Tuesday, July 17, 2012
Should You Teach Your Students To Swear?
Richard Stephens and Claudia Umland, School of Psychology, Keele University, have demonstrated that swearing in response to pain produces a pain lessening effect for most people. They suggest that swearing may provoke an emotional response in the speaker - possibly aggression or anger - mobilising classic fight or flight mechanisms leading to increased pain tolerance. This, they suggest, would be in keeping with the well-known stress-induced analgesia (SIA).
Stephens and Umland published a follow-up study in The Journal of Pain this year: 'This article presents further evidence that, for many people, swearing (cursing) provides readily available and effective relief from pain. However, over-use of swearing in everyday situations lessens its effectiveness as a short-term intervention to reduce pain.' The reason for this is that people who swear a lot become 'habituated' in that the emotional response becomes weaker with use, resulting in a weaker effect as pain relief.
Was the swearing the stimulus that elicited the feeling response of anger with its physiological response resulting in SIA? Or was the swearing an expressive response of anger that was elicited by the pain stimulus? Given the pain stimulus was present in both cases, it can be argued that the swearing was the stimulus that elicited the anger response. This is another example of adaptive (i.e. increasing survival) emotional manipulation.

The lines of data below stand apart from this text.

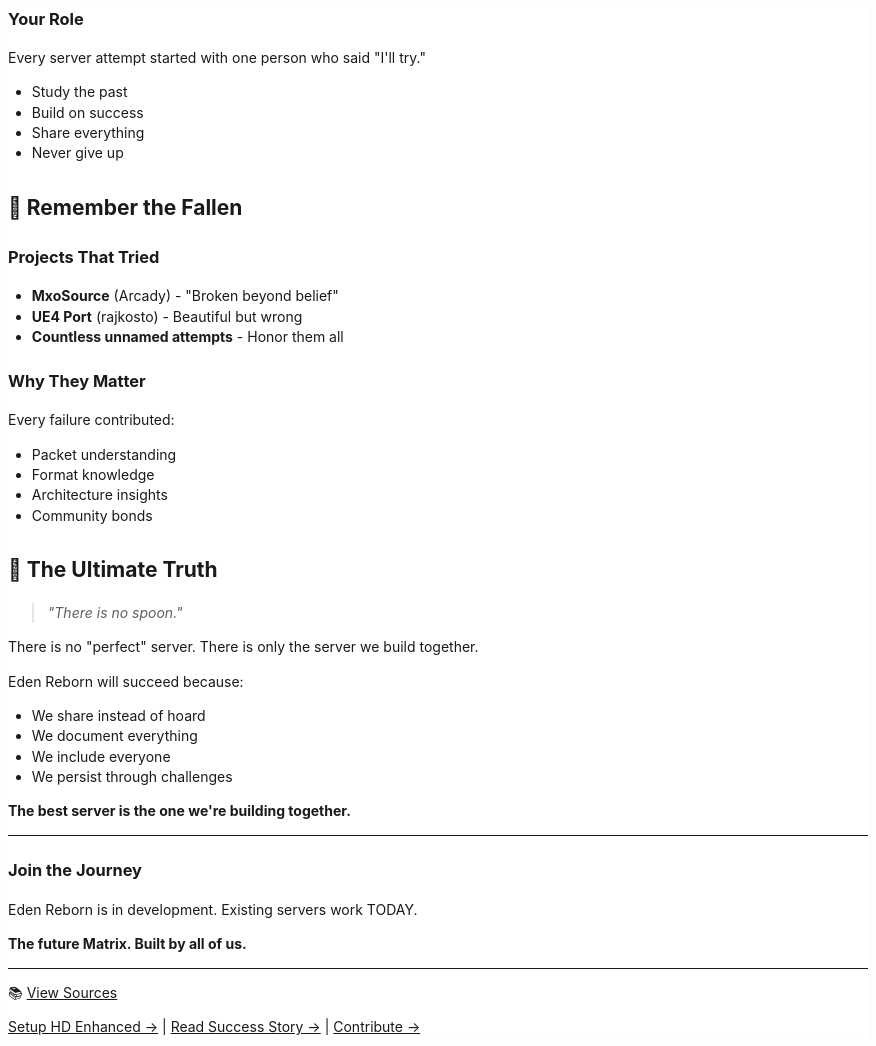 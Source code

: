 ### Your Role
Every server attempt started with one person who said "I'll try."
- Study the past
- Build on success
- Share everything
- Never give up

## 📜 Remember the Fallen

### Projects That Tried
- **MxoSource** (Arcady) - "Broken beyond belief"
- **UE4 Port** (rajkosto) - Beautiful but wrong
- **Countless unnamed attempts** - Honor them all

### Why They Matter
Every failure contributed:
- Packet understanding
- Format knowledge  
- Architecture insights
- Community bonds

## 🌟 The Ultimate Truth

> *"There is no spoon."*

There is no "perfect" server. There is only the server we build together.

Eden Reborn will succeed because:
- We share instead of hoard
- We document everything
- We include everyone
- We persist through challenges

**The best server is the one we're building together.**

---

### Join the Journey
Eden Reborn is in development. Existing servers work TODAY.

**The future Matrix. Built by all of us.**

---

📚 [View Sources](../sources/02-server-setup/server-projects-comparison-sources.md)

[Setup HD Enhanced →](hardline-dreams-setup.md) | [Read Success Story →](eden-reborn-success.md) | [Contribute →](../08-community/join-the-resistance.md)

Many women's self defence courses teach their participants to turn fear into anger. Often it is suggested that they think of the worst think the attacker can do to them and their children in order to turn fear into anger. This, of course, runs the risk of changing fear into terror when they think of the worst thing the attacker can do to them and their children. The above study suggests that another way to turn fear into anger is by swearing. This method does not run the risk of turning fear into terror.
Of course the females participating in these courses will have to be instructed to reduce their habitual swearing so they gain the survival benefits of swearing.